HISTÓRICO DA TV A CABO NO BRASIL É POSITIVO, DIZ DIRETOR

Prestes a completar dez anos de sua publicação, a Lei do SeAC está em debate – há propostas que revisam não só as regras relacionadas à TV paga, mas também as propostas para o serviço de VoD e suas variações. Nesse sentido, é importante ressaltar que o resultado do estímulo da legislação para o mercado audiovisual nacional é positivo. A Lei 12.485/11 fortaleceu a produção independente, aumentando a visibilidade das obras brasileiras frente ao público do país e proporcionando crescimento econômico, entre outros ganhos.

O Canal Brasil começou a ser desenvolvido a partir do Decreto 2.206, de 1997, que obrigava todos os prestadores de serviços de TV a cabo brasileiros a incluir na sua grade pelo menos um canal com 12 horas diárias dedicado a "obras cinematográficas e audiovisuais brasileiras de produção independente". Para viabilizar a ideia, foi criada uma associação de cineastas e produtores brasileiros chamada Grupo Canal Brasil, que formou sociedade igualitária com a Globosat, contando com nomes como Luiz Carlos Barreto, Roberto Farias, Anibal Massaini Neto, Marco Altberg e Zelito Vianna. O grupo controlava cerca de 200 filmes dos 400 do acervo inicial, sendo o restante adquirido junto a produtores independentes, que incluía aproximadamente 60 curtas-metragens e 70 clipes musicais. Atualmente, o canal faz parte do line-up de canais pagos do Grupo Globo e, desde 2018, tem André Saddy como diretor geral. O Canal Brasil é, hoje, o canal responsável pela maior parte das parcerias entre TV e cinema do país e um dos maiores do mundo, com 365 longas-metragens coproduzidos.
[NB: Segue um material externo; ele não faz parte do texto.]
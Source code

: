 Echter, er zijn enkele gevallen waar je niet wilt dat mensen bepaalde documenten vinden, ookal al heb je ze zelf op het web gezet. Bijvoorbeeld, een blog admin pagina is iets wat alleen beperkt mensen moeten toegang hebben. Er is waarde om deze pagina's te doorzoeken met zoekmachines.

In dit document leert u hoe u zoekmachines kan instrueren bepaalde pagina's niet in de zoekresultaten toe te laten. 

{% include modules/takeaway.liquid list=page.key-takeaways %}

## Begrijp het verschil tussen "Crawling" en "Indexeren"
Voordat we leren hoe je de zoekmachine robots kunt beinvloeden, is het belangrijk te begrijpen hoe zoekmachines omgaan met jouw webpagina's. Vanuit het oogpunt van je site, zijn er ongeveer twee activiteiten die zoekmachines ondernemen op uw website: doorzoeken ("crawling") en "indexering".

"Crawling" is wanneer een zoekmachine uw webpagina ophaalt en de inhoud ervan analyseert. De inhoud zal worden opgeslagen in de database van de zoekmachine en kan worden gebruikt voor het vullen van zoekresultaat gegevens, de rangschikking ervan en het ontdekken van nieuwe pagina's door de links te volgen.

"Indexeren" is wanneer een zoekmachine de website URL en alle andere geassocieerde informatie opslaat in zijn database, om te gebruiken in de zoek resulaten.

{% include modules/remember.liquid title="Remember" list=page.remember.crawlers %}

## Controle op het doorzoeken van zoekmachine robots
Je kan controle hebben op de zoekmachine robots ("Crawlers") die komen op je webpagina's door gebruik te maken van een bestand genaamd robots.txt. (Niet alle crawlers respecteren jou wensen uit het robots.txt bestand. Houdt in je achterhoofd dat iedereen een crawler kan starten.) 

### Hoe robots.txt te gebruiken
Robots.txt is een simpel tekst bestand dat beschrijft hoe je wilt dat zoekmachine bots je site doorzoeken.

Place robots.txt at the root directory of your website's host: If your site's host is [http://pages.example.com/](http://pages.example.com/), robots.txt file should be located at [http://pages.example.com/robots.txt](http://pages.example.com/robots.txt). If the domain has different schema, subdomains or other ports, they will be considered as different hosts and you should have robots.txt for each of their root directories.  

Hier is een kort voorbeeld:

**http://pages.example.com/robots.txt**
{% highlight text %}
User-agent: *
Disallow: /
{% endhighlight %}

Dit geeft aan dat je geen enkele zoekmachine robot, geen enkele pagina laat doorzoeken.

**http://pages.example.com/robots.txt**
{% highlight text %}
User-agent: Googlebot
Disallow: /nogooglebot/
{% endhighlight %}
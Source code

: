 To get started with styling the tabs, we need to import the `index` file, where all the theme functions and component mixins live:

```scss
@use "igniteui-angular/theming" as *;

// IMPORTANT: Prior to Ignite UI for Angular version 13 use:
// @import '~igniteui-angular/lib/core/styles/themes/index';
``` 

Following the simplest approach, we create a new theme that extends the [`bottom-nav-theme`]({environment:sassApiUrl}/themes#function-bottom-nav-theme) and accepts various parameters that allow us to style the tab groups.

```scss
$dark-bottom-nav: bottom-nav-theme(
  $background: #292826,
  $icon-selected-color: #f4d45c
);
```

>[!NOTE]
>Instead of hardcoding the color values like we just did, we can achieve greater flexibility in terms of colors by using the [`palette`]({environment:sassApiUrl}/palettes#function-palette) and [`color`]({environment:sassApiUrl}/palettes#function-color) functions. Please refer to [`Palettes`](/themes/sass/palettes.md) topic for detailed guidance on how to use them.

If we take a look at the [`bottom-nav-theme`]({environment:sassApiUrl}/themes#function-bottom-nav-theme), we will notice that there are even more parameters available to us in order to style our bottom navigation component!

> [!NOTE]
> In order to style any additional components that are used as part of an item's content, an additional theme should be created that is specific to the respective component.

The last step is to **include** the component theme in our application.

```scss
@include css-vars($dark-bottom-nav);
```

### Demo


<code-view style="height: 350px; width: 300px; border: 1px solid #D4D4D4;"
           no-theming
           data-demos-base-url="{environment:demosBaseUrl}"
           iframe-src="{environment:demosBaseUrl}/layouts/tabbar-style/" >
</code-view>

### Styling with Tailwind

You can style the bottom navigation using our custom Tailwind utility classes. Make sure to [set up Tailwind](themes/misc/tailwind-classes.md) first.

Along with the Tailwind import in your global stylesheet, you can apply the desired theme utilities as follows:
Em entrevista exclusiva para TELA VIVA, Alexandre Cunha (foto), diretor de programação e aquisição do Canal Brasil, reflete sobre a história do canal e sua relação com a Lei da TV Paga. "Quando colocamos na balança as conquistas trazidas pela efetivação da Lei do SeAC versus eventuais perdas para os canais de Pay TV, o saldo é amplamente positivo. Notadamente, o crescimento da produção brasileira de conteúdo independente é o fato que mais chama a atenção, principalmente sob a perspectiva da pluralidade das obras produzidas aos longo desses dez anos", explica. "Inúmeras produtoras independentes, oriundas de diversas regiões do país, foram recolocadas no mercado, outras novas produtoras surgiram para atender à demanda crescente de diversos canais por conteúdo brasileiro de qualidade. Claro que essa situação virtuosa que se criou contou com pontos chave da Lei, sobretudo no que concerne à política de cotas para conteúdo nacional independente e qualificado; além das medidas de fomento à produção de conteúdo", completa.